Pretty much everyone agrees that the Great American Songbook began in the 1920s when masters like Irving Berlin, Cole Porter and Jerome Kern entered the fray. The end date is harder to pin down. Most observers sound the death knell around 1950. Others argue, quite fairly, that next-generation craftsmen like Frank Loesser and Richard Rodgers (plus the still-active Porter and Berlin) continued to produce sterling material into the ’60s. Then there’s a growing minority that insists the songbook never died, it has simply evolved. Ben Yagoda, a gifted raconteur with a keen ability to deconstruct pop-cultural watersheds, numbers among this uncircumscribed group.

Yagoda opens with a detailed history of the songbook (a mélange of Broadway, Hollywood and Tin Pan Alley tunes of enduring quality, generally recognized as “standards”) and its foremost practitioners—mostly male, mostly white and predominantly Jewish—as it progressed from the Roaring Twenties, accelerated through the Big Band Era, then stalled during the postwar years. So delightful is his anecdote-filled style that it’s easy to forgive his habit of diving into rabbit holes, overly dwelling on trivial details and minor figures.

Yagoda’s primary focus is on the pre-Elvis 1950s, when the music landscape rapidly deteriorated. Gimmicky novelty tunes were all the rage. Hits like Patti Page’s How Much Is That Doggie In the Window and Rosemary Clooney’s Come On-A My House topped the charts. At the centre of this sticky morass stood Mitch Miller, creative kingpin for first Mercury Records and then the mighty Columbia label. Frank Sinatra, among the few who managed to rise above such melodic mediocrity, affectionately referred to him as “that creep.” Certainly, per H.L. Mencken’s adage, Miller never went broke underestimating the taste of the American public.

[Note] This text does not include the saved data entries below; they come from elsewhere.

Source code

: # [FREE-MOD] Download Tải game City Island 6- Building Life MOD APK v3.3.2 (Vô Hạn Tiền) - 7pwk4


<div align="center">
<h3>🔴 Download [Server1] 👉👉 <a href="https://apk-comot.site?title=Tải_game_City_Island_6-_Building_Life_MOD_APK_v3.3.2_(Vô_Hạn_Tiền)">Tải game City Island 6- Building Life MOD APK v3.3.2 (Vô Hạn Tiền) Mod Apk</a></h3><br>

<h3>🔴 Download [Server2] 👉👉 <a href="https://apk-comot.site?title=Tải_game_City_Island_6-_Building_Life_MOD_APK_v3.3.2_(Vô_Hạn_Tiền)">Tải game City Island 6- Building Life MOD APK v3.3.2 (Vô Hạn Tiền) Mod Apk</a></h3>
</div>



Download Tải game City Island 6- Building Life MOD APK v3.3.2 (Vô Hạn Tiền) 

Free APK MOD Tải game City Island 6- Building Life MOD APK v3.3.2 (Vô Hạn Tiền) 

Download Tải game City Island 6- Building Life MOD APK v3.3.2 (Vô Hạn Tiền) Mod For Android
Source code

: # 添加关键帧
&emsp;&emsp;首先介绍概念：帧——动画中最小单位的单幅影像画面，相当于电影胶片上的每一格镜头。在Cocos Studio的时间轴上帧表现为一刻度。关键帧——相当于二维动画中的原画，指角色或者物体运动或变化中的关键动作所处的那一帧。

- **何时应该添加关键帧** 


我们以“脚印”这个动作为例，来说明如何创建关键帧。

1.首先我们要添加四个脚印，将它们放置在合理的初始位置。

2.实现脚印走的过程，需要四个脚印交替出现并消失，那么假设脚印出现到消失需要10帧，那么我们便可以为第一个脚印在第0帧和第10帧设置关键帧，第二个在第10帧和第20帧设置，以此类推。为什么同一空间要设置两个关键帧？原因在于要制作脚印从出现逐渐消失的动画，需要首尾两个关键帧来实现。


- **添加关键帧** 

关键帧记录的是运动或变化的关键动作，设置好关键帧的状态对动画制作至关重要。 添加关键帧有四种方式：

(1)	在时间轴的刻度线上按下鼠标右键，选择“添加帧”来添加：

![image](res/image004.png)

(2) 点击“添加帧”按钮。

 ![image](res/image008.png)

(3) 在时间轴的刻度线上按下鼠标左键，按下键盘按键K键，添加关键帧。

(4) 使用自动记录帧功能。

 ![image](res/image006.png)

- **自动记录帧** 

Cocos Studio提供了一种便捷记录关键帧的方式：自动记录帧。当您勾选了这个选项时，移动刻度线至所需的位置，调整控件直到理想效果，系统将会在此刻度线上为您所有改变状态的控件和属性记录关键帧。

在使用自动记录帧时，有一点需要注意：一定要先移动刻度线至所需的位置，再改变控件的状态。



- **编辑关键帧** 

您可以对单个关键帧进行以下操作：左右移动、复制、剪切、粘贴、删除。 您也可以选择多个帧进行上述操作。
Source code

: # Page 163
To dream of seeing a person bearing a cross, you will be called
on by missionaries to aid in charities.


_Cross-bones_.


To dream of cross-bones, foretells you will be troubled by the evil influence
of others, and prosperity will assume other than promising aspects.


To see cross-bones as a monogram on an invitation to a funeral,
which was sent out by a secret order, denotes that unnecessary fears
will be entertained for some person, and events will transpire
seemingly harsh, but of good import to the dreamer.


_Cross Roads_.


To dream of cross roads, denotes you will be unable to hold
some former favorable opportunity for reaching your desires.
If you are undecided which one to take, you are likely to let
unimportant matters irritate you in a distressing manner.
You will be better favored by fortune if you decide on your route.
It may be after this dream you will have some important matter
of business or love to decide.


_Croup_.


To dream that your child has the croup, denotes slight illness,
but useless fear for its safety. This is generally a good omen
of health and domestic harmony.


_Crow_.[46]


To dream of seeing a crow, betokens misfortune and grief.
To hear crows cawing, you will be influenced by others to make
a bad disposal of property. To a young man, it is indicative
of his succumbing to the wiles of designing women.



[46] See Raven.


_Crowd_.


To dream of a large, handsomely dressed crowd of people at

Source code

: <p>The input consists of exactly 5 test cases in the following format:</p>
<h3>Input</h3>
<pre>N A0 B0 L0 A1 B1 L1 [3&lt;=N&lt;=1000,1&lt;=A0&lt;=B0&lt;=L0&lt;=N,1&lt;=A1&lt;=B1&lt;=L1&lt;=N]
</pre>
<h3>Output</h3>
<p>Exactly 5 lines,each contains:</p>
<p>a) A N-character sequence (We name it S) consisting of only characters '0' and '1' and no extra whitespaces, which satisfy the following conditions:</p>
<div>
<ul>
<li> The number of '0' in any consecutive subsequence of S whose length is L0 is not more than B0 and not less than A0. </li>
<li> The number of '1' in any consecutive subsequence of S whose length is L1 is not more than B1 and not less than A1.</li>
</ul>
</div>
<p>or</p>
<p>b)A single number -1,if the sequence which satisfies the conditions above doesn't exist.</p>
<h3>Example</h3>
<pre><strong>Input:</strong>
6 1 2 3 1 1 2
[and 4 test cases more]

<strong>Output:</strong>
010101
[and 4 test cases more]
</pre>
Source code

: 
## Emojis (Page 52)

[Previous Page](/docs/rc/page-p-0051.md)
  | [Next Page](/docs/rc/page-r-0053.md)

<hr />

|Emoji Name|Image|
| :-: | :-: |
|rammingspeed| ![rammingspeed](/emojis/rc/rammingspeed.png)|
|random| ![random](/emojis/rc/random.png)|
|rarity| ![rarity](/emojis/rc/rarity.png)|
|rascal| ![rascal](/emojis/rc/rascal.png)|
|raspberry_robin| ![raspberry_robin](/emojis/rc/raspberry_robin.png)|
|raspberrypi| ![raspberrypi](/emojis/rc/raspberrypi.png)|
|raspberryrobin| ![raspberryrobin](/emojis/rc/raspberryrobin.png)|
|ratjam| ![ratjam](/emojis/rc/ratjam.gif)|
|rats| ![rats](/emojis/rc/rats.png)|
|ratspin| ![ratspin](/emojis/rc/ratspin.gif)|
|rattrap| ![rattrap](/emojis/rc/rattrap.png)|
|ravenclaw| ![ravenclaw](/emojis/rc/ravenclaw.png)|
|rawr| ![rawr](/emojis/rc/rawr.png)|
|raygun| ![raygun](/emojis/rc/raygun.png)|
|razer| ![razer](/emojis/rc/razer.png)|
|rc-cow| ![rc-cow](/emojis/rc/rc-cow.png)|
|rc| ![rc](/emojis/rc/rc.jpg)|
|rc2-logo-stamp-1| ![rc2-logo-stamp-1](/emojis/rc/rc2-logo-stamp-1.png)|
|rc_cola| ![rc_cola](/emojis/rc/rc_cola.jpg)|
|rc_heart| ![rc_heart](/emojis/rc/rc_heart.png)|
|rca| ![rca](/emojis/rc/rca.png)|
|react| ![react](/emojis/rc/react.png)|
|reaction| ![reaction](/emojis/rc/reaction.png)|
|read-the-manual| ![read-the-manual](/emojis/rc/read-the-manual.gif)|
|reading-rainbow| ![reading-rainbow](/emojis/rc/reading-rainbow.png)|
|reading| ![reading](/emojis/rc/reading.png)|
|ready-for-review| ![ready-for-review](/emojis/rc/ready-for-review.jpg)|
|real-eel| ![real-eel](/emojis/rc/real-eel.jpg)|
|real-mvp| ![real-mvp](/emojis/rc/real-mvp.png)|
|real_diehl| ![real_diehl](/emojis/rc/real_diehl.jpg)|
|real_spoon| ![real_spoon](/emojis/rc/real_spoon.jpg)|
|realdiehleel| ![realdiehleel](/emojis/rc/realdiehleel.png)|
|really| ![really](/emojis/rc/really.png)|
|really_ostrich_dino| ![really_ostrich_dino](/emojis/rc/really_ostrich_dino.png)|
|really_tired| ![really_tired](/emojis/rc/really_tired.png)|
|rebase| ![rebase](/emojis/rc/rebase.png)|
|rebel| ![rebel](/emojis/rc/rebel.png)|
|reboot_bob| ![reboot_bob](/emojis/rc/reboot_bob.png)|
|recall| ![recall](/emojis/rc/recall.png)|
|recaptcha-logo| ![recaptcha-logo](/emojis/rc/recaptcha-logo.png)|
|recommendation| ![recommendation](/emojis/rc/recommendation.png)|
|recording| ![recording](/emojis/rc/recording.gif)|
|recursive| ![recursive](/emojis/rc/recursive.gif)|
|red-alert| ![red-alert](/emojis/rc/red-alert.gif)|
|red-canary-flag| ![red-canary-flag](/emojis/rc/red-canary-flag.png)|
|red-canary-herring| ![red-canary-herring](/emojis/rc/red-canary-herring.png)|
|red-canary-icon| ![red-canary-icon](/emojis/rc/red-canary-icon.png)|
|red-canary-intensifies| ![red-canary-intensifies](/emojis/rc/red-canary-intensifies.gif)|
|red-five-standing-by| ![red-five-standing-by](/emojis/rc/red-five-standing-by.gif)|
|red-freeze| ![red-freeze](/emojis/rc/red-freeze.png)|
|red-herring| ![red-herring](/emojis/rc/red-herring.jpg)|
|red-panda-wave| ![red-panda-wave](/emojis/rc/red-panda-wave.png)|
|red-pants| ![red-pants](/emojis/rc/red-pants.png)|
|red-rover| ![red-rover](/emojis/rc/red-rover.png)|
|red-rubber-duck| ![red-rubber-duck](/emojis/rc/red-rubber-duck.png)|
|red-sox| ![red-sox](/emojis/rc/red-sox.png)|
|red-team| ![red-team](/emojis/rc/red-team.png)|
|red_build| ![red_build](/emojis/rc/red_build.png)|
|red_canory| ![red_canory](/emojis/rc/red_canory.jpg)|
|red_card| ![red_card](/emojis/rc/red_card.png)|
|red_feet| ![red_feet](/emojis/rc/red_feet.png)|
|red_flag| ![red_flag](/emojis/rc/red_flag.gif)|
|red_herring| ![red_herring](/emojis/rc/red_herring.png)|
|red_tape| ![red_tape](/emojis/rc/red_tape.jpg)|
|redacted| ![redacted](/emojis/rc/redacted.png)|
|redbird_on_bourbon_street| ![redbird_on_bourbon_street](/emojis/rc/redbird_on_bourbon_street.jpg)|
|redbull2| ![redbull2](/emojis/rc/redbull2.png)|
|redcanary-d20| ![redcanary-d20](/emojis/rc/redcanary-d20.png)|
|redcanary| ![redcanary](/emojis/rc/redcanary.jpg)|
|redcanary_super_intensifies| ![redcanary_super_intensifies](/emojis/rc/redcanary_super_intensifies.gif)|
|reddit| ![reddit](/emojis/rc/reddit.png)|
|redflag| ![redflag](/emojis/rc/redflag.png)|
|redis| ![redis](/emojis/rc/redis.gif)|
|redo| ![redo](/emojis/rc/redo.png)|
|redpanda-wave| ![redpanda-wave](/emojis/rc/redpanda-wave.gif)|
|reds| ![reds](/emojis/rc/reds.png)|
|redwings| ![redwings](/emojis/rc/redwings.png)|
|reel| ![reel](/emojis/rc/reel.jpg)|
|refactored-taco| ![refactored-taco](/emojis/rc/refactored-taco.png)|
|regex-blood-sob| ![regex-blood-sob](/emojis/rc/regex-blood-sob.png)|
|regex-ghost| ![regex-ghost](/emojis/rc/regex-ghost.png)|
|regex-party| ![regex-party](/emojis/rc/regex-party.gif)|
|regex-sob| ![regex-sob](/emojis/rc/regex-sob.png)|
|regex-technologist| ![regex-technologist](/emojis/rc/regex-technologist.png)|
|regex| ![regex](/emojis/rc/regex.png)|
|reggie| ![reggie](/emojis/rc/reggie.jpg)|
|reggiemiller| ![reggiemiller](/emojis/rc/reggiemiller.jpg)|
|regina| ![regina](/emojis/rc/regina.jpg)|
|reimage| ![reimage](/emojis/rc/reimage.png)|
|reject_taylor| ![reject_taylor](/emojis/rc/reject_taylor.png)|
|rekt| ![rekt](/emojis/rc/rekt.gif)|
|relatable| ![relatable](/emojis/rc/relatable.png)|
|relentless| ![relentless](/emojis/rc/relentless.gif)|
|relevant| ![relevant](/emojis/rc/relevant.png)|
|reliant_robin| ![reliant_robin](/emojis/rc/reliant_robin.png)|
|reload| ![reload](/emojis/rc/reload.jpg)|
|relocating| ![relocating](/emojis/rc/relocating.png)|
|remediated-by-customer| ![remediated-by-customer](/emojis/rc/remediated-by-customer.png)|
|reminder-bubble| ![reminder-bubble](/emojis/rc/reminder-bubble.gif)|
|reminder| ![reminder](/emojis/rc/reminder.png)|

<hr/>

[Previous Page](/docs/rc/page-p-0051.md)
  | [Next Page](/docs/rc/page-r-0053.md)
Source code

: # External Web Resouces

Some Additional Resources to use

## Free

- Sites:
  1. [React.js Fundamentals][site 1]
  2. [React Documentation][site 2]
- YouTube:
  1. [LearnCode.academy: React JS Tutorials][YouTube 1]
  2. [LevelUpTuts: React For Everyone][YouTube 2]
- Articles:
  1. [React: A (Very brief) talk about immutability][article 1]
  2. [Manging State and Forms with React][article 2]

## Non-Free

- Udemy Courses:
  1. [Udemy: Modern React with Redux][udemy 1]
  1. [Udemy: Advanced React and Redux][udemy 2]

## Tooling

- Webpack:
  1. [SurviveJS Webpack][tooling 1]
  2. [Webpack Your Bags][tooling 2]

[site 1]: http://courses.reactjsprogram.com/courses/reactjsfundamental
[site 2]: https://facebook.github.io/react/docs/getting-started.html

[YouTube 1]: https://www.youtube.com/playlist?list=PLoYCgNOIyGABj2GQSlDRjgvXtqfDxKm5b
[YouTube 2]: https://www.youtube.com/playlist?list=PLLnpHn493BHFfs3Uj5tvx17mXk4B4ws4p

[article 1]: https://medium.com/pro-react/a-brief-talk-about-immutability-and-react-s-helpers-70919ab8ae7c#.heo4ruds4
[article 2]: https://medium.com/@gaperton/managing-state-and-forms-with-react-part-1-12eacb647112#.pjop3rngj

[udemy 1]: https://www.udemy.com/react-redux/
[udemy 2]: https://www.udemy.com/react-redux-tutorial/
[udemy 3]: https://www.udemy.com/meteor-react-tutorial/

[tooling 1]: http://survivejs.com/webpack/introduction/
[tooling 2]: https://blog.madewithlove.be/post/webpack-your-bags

In the Miller era, Berlin, Mercer, Rogers and their ilk remained active, particularly on Broadway and in Hollywood, but they became increasingly peripheral figures in a world they’d once dominated. Rock music’s ascendancy sealed their fate. (Though their work did, and does, continue to thrive within the jazz milieu.) But, Yagoda argues in the too-brief closing chapters, not all hope was lost. A fresh and very different assortment of songwriters, including Paul Simon, Carole King, Burt Bacharach, Joni Mitchell and Leonard Cohen—plus, from offshore, Len- non and McCartney—ushered in a new wave of equally durable gems. As he concludes, circa 1968, “The final page had turned on one songbook. Another was just starting to be written.”